TASK REQUIREMENTS:
Only the lines from the beginning of the data below through the line that contains "## Equação central" should be repeated, exactly as written.

━━━ INFORMATION GIVEN

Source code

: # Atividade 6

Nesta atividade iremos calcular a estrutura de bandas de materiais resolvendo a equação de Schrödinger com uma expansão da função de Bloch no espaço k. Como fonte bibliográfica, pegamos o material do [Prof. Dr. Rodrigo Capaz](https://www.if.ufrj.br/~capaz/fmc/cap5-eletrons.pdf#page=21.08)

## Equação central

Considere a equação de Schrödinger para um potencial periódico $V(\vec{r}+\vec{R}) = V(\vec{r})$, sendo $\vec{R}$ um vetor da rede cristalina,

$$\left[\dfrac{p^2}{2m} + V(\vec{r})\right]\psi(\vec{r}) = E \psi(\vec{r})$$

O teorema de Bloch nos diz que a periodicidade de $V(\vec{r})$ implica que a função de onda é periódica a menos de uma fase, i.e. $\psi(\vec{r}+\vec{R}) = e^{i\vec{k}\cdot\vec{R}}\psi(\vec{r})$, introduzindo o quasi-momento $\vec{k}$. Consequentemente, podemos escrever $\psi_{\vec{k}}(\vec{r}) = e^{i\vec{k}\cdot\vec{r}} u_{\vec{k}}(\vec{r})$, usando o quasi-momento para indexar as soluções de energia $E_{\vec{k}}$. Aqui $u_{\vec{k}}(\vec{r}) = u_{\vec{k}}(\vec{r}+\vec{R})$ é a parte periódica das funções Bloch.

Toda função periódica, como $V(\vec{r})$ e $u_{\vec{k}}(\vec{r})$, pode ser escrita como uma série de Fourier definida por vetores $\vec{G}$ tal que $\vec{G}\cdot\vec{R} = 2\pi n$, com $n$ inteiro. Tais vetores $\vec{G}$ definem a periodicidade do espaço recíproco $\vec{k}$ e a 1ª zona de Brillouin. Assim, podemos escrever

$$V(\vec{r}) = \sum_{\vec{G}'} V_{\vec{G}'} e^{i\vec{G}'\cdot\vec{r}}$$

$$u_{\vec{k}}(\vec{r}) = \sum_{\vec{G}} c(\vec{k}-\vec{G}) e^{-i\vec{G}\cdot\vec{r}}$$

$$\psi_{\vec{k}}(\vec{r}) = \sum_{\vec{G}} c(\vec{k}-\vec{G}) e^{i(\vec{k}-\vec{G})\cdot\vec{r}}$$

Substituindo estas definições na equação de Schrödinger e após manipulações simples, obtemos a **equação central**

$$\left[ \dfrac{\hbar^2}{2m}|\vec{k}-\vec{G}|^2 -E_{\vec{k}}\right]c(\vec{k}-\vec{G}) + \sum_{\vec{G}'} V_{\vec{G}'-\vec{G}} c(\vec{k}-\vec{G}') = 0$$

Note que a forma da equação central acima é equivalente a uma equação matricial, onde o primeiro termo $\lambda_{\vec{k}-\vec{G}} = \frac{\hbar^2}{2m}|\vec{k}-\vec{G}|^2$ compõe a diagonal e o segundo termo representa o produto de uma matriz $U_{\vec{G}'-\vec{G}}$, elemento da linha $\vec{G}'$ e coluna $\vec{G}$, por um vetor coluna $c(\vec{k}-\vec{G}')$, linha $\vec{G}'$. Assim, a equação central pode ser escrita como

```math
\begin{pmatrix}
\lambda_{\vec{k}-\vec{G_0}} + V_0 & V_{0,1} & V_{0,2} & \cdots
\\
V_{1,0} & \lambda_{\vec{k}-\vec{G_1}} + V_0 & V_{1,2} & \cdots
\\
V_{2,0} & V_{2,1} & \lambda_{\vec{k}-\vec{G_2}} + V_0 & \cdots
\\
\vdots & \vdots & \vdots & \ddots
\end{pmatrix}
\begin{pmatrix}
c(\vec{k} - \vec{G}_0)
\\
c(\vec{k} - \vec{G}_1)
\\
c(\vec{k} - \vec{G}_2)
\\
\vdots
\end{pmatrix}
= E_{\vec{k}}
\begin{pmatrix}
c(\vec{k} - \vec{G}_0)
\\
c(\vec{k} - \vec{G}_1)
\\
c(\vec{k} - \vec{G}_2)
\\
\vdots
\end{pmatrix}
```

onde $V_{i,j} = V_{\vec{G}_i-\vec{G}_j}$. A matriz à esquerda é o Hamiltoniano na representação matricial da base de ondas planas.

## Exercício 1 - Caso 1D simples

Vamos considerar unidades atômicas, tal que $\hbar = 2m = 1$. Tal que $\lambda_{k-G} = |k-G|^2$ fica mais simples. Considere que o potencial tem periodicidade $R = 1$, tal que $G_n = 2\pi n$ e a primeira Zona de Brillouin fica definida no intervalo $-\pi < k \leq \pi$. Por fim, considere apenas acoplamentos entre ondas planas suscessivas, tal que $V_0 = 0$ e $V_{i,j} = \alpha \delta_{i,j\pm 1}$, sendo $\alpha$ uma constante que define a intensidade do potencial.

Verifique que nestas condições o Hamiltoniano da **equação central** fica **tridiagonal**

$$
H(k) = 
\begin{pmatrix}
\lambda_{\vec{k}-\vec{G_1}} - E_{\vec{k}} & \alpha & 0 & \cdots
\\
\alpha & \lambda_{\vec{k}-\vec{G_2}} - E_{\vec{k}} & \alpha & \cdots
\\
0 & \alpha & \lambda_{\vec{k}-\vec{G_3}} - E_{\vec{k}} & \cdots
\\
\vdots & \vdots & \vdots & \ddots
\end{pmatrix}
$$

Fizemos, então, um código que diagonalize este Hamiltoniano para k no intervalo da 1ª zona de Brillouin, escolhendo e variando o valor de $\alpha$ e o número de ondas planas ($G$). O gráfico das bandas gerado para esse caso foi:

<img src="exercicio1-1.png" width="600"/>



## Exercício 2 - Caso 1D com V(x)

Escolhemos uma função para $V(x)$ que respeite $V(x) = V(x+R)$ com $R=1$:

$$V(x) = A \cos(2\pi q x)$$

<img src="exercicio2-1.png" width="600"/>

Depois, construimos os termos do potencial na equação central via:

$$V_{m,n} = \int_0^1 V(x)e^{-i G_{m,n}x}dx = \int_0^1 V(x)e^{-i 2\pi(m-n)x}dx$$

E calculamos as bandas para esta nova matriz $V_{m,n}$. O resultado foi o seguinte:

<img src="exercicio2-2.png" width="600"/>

━━━━━━

ANSWER SECTION:
Source code

: # Atividade 6

Nesta atividade iremos calcular a estrutura de bandas de materiais resolvendo a equação de Schrödinger com uma expansão da função de Bloch no espaço k. Como fonte bibliográfica, pegamos o material do [Prof. Dr. Rodrigo Capaz](https://www.if.ufrj.br/~capaz/fmc/cap5-eletrons.pdf#page=21.08)

## Equação central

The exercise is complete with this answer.